YOUR INSTRUCTIONS - Pick each line containing "this" out of the records.

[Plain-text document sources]
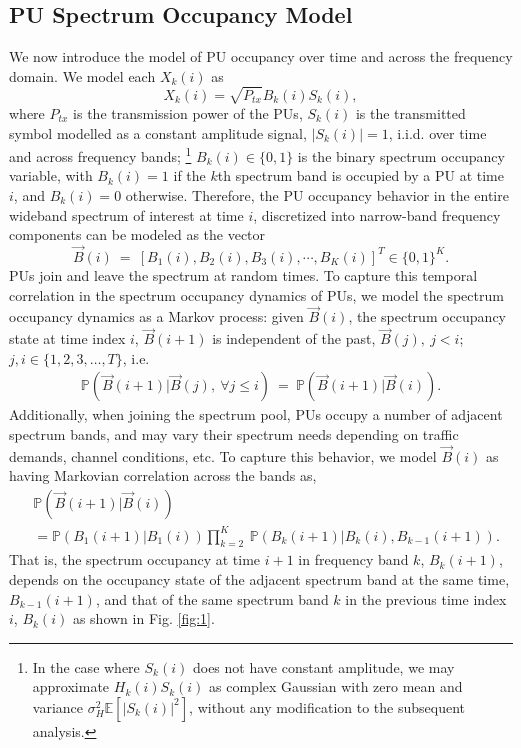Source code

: \documentclass[10pt,twocolumn]{IEEEtran}
\begin{document}
\subsection{PU Spectrum Occupancy Model}
We now introduce the model of PU occupancy over time and across the frequency domain. We model each $X_k(i)$ as 
\begin{equation}\label{4}
    X_k(i)=\sqrt{P_{tx}}B_k(i)S_k(i),
\end{equation}
where $P_{tx}$ is the transmission power of the PUs, $S_k(i)$ is the transmitted symbol modelled as a constant amplitude signal, $|S_k(i)|=1$, i.i.d. over time and across frequency bands; \footnote{In the case where $S_k(i)$ does not have constant amplitude, we may approximate $H_{k}(i)S_{k}(i)$ as complex Gaussian with zero mean and variance $\sigma_H^2\mathbb E[|S_{k}(i)|^2]$, without any modification to the subsequent analysis.} $B_k(i)\in\{0,1\}$ is the binary spectrum occupancy variable, with $B_k(i)=1$ if the $k$th spectrum band is occupied by a PU at time $i$, and $B_k(i)=0$ otherwise. Therefore, the PU occupancy behavior in the entire wideband spectrum of interest at time $i$, discretized into narrow-band frequency components can be modeled as the vector 
\begin{equation}\label{5}
    \vec{B}(i)\ =\ [B_1(i),B_2(i),B_3(i),\cdots,B_K(i)]^T \in \{0,1\}^K.
\end{equation}
PUs join and leave the spectrum at random times. To capture this temporal correlation in the spectrum occupancy dynamics of PUs, we model the spectrum occupancy dynamics as a Markov process: given $\vec{B}(i)$, the spectrum occupancy state at time index $i$, $\vec{B}(i+1)$ is independent of the past, $\vec{B}(j),\ j < i$; $j, i \in \{1,2,3,\dots,T\}$, i.e. 
\begin{equation}\label{6}
    \begin{aligned}
        \mathbb{P}(\vec{B}(i+1)|\vec{B}(j),\ \forall j \leq i)\ =\ \mathbb{P}(\vec{B}(i+1)|\vec{B}(i)).
    \end{aligned}
\end{equation}
Additionally, when joining the spectrum pool, PUs occupy a number of adjacent spectrum bands, and may vary their spectrum needs depending on traffic demands, channel conditions, etc. To capture this behavior, we model $\vec{B}(i)$ as having Markovian correlation across the bands as, 
\begin{align}\label{7}
&         \mathbb{P}(\vec{B}(i+1)|\vec{B}(i))\\&=
\nonumber
         \mathbb{P}(B_{1}(i+1)|B_{1}(i))
         \prod_{k=2}^{K}\ \mathbb{P}(B_{k}(i+1)|B_{k}(i),B_{k-1}(i+1)).
\end{align}
That is, the spectrum occupancy at time $i+1$ in frequency band $k$, $B_{k}(i+1)$, depends on the  occupancy state of the adjacent spectrum band at the same time, $B_{k-1}(i+1)$, and that of the same spectrum band $k$ in the previous time index $i$, $B_{k}(i)$ as shown in Fig. \ref{fig:1}.
\end{document}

WRITTEN ANSWER -
PUs join and leave the spectrum at random times. To capture this temporal correlation in the spectrum occupancy dynamics of PUs, we model the spectrum occupancy dynamics as a Markov process: given $\vec{B}(i)$, the spectrum occupancy state at time index $i$, $\vec{B}(i+1)$ is independent of the past, $\vec{B}(j),\ j < i$; $j, i \in \{1,2,3,\dots,T\}$, i.e. 
Additionally, when joining the spectrum pool, PUs occupy a number of adjacent spectrum bands, and may vary their spectrum needs depending on traffic demands, channel conditions, etc. To capture this behavior, we model $\vec{B}(i)$ as having Markovian correlation across the bands as, 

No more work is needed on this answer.